START The data

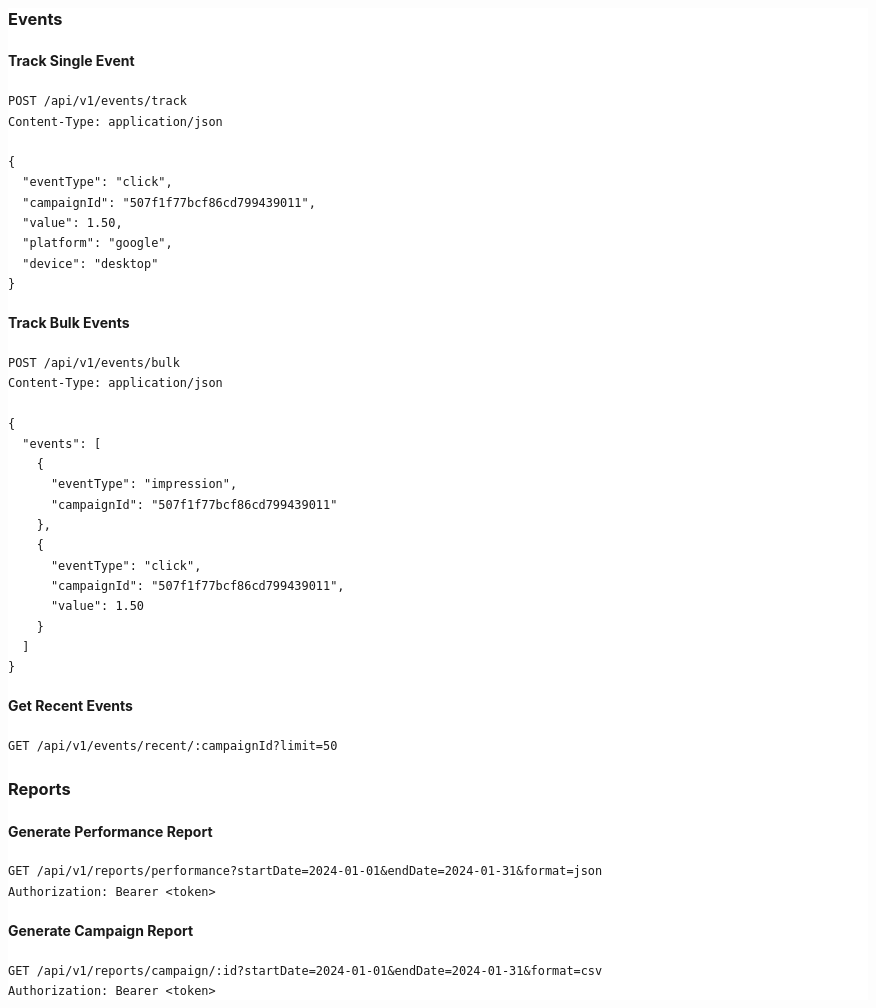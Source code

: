 ### Events

#### Track Single Event
```http
POST /api/v1/events/track
Content-Type: application/json

{
  "eventType": "click",
  "campaignId": "507f1f77bcf86cd799439011",
  "value": 1.50,
  "platform": "google",
  "device": "desktop"
}
```

#### Track Bulk Events
```http
POST /api/v1/events/bulk
Content-Type: application/json

{
  "events": [
    {
      "eventType": "impression",
      "campaignId": "507f1f77bcf86cd799439011"
    },
    {
      "eventType": "click",
      "campaignId": "507f1f77bcf86cd799439011",
      "value": 1.50
    }
  ]
}
```

#### Get Recent Events
```http
GET /api/v1/events/recent/:campaignId?limit=50
```

### Reports

#### Generate Performance Report
```http
GET /api/v1/reports/performance?startDate=2024-01-01&endDate=2024-01-31&format=json
Authorization: Bearer <token>
```

#### Generate Campaign Report
```http
GET /api/v1/reports/campaign/:id?startDate=2024-01-01&endDate=2024-01-31&format=csv
Authorization: Bearer <token>
```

END The data

[What the task requires] The answer must be an exact copy of every record above, minus the pictures.

[Exercise response]
Source code

: ### Events

#### Track Single Event
```http
POST /api/v1/events/track
Content-Type: application/json

{
  "eventType": "click",
  "campaignId": "507f1f77bcf86cd799439011",
  "value": 1.50,
  "platform": "google",
  "device": "desktop"
}
```

#### Track Bulk Events
```http
POST /api/v1/events/bulk
Content-Type: application/json

{
  "events": [
    {
      "eventType": "impression",
      "campaignId": "507f1f77bcf86cd799439011"
    },
    {
      "eventType": "click",
      "campaignId": "507f1f77bcf86cd799439011",
      "value": 1.50
    }
  ]
}
```

#### Get Recent Events
```http
GET /api/v1/events/recent/:campaignId?limit=50
```

### Reports

#### Generate Performance Report
```http
GET /api/v1/reports/performance?startDate=2024-01-01&endDate=2024-01-31&format=json
Authorization: Bearer <token>
```

#### Generate Campaign Report
```http
GET /api/v1/reports/campaign/:id?startDate=2024-01-01&endDate=2024-01-31&format=csv
Authorization: Bearer <token>
```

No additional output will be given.